[TASK INSTRUCTIONS]: Work through the data below and copy out every line where "links" is found.

[RECORDS FOR THIS EXERCISE]:
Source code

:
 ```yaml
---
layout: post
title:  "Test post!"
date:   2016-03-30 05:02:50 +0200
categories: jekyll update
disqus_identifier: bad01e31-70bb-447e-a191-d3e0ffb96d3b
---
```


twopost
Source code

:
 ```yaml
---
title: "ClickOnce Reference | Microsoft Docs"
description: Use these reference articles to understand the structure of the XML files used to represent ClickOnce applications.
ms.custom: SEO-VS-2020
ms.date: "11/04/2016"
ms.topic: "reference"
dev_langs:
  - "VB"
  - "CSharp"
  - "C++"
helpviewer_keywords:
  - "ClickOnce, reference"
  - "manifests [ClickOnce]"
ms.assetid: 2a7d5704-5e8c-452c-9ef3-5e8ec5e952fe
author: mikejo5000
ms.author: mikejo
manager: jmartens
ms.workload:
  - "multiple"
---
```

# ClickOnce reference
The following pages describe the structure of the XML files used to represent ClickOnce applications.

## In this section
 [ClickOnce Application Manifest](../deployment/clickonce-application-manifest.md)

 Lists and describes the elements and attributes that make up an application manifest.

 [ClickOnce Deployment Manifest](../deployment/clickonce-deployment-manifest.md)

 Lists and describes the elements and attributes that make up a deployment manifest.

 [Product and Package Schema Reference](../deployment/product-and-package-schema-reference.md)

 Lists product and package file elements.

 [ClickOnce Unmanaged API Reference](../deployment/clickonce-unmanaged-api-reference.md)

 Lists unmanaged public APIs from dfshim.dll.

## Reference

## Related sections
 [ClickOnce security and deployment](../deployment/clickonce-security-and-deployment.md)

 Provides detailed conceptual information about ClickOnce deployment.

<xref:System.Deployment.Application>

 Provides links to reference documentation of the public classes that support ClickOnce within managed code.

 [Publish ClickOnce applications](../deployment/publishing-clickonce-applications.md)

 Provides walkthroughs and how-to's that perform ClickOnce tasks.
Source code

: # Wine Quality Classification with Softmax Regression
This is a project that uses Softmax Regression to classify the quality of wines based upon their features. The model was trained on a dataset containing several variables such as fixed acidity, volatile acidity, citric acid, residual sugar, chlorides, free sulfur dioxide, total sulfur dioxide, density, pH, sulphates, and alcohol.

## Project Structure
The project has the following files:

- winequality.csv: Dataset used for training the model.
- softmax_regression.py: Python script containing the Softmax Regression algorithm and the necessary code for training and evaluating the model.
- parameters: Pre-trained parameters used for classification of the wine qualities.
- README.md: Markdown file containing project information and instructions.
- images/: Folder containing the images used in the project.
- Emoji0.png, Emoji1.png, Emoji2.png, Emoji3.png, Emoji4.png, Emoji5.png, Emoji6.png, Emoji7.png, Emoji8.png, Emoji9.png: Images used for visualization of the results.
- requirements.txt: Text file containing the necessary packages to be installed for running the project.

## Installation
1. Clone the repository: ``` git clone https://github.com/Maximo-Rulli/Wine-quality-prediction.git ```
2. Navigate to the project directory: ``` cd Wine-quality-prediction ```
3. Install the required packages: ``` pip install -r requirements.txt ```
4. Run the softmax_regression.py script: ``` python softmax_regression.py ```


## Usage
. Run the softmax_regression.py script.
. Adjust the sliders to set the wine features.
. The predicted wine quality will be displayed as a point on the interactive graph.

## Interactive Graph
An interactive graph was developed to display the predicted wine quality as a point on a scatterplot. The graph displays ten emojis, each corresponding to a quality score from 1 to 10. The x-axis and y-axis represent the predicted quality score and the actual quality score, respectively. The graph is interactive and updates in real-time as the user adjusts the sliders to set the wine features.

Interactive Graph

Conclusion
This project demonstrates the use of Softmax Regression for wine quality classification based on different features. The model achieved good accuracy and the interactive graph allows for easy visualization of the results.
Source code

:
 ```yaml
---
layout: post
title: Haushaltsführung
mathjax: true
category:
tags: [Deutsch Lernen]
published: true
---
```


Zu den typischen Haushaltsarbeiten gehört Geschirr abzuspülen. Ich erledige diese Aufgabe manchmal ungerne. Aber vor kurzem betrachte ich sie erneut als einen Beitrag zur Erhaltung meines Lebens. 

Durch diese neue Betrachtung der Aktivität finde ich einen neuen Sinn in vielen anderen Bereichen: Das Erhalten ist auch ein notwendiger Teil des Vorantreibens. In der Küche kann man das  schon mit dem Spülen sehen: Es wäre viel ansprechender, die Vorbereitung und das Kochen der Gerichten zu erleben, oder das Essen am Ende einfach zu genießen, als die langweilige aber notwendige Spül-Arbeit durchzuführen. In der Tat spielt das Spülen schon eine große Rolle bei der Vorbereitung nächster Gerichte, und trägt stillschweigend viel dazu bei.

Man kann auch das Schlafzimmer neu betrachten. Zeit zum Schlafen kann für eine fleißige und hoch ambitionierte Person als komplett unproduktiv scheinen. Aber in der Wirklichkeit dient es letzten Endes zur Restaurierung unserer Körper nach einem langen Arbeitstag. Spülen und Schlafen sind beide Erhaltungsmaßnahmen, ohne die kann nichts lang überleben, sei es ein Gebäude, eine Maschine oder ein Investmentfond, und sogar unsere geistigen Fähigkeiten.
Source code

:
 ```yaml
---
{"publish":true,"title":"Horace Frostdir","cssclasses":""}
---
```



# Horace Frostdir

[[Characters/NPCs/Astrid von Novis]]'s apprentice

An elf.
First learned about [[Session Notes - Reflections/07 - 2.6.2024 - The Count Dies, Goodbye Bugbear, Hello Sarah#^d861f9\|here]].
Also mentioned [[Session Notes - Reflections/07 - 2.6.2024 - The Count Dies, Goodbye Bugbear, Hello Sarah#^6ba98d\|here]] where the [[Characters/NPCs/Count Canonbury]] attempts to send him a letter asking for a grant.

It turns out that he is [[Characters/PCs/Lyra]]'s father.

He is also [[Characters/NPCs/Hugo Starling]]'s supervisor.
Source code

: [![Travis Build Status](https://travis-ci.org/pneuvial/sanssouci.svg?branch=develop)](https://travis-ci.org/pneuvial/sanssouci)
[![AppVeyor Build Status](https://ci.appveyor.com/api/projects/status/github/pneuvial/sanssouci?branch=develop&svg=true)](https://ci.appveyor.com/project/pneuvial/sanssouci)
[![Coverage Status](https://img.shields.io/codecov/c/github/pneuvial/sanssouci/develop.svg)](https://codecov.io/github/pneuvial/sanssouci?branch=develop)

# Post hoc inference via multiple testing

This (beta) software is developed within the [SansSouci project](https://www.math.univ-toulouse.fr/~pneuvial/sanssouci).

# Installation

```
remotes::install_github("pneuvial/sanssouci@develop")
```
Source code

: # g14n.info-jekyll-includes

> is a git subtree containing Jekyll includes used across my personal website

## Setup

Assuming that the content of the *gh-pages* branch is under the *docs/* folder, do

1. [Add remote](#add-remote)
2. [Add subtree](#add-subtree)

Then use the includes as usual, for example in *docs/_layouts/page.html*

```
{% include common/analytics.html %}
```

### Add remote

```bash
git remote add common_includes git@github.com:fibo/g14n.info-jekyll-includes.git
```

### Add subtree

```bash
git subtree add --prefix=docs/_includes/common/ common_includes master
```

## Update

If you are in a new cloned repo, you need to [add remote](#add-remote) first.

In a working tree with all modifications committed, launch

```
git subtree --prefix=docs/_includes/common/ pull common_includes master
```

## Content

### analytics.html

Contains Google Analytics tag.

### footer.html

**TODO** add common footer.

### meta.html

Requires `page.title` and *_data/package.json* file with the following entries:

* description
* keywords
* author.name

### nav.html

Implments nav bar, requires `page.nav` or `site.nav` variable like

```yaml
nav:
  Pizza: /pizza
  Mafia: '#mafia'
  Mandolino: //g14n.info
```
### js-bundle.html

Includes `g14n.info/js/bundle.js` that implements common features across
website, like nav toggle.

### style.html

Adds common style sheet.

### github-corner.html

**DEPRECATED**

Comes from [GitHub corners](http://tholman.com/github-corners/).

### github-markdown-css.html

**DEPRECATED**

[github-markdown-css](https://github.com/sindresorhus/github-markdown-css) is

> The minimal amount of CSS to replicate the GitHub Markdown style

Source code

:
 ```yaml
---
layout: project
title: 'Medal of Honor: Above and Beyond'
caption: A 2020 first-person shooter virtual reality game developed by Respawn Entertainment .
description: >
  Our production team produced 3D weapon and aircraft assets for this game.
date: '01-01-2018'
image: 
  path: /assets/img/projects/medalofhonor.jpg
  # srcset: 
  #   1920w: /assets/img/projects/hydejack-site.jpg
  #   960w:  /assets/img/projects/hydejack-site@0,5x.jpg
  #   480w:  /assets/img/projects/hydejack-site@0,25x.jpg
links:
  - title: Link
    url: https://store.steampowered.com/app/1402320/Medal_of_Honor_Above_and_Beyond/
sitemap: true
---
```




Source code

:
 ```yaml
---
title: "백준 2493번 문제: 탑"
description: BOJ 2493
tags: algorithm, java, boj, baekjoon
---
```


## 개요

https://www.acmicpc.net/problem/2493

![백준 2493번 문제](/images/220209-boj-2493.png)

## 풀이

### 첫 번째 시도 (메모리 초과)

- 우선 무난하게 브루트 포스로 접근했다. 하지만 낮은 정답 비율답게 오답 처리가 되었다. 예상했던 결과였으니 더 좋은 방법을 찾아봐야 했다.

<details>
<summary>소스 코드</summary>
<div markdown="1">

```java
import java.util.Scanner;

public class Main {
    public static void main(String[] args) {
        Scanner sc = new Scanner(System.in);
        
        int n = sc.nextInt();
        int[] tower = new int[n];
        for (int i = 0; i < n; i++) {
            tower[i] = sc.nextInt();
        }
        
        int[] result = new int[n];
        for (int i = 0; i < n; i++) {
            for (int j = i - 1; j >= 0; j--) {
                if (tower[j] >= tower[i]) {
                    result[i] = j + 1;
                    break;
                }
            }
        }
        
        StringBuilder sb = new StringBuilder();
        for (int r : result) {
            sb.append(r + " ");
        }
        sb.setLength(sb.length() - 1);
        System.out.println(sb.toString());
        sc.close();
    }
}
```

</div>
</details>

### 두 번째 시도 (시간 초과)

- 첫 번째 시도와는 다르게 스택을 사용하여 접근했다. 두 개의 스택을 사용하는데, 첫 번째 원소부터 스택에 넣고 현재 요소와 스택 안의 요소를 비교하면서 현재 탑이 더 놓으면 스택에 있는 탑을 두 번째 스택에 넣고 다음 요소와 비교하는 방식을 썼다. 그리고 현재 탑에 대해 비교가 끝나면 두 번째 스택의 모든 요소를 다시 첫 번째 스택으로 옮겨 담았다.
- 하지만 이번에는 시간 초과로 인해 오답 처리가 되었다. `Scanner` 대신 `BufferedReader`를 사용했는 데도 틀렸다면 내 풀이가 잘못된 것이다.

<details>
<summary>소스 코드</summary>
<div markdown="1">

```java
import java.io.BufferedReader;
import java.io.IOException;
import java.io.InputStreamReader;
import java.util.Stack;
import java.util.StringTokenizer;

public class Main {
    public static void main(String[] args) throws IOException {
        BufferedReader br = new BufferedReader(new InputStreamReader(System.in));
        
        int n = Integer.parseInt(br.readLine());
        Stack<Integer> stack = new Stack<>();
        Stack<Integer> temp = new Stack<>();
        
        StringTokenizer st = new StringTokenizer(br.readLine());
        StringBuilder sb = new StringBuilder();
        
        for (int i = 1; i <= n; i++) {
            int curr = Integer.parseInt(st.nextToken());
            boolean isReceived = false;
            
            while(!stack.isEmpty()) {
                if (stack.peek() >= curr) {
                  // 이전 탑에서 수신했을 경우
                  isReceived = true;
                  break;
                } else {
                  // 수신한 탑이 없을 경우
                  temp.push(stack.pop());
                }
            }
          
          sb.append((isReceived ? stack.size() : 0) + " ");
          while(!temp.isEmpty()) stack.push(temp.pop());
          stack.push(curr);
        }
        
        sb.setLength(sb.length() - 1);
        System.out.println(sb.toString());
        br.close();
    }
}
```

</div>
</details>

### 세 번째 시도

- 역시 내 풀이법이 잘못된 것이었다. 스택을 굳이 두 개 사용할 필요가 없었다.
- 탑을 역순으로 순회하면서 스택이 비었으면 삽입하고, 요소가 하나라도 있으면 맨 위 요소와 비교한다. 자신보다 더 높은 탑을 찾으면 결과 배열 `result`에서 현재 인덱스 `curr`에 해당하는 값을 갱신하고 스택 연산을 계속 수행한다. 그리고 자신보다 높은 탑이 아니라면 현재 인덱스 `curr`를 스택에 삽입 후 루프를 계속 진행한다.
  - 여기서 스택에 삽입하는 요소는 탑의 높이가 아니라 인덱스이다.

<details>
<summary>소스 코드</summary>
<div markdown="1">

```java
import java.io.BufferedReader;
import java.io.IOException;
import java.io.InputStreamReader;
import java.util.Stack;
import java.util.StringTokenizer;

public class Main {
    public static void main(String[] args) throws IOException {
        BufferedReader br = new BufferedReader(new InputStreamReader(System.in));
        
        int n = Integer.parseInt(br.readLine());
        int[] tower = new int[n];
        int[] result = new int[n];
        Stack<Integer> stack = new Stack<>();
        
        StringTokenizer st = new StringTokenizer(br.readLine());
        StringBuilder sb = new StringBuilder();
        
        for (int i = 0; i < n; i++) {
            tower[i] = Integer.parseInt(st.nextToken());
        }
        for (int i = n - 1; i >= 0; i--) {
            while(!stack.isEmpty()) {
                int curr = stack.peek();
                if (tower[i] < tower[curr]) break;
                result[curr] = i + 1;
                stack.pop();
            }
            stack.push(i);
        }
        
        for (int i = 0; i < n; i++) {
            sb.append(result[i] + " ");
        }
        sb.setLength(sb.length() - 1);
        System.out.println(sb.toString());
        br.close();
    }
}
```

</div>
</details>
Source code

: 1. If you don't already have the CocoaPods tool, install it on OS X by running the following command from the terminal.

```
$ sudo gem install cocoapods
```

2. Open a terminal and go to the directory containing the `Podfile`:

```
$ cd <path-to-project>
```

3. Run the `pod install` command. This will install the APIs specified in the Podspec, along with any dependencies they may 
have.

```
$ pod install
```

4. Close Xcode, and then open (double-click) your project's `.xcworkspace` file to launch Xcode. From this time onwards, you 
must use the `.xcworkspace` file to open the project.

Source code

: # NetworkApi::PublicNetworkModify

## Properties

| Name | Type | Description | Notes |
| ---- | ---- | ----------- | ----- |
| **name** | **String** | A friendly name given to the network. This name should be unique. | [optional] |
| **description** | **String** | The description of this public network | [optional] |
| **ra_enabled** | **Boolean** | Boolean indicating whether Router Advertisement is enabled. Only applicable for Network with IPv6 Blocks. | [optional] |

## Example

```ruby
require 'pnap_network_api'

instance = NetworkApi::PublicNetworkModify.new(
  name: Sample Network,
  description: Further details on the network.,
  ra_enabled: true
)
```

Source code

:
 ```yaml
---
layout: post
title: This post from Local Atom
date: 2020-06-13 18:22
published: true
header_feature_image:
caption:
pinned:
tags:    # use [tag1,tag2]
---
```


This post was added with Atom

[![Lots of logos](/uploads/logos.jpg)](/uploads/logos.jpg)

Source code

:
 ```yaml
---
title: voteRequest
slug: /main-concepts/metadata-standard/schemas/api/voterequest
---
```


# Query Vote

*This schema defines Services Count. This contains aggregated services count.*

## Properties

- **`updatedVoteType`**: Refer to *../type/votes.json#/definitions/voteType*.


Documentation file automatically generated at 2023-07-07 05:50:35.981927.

[RESPONSE]:
 Provides links to reference documentation of the public classes that support ClickOnce within managed code.
links:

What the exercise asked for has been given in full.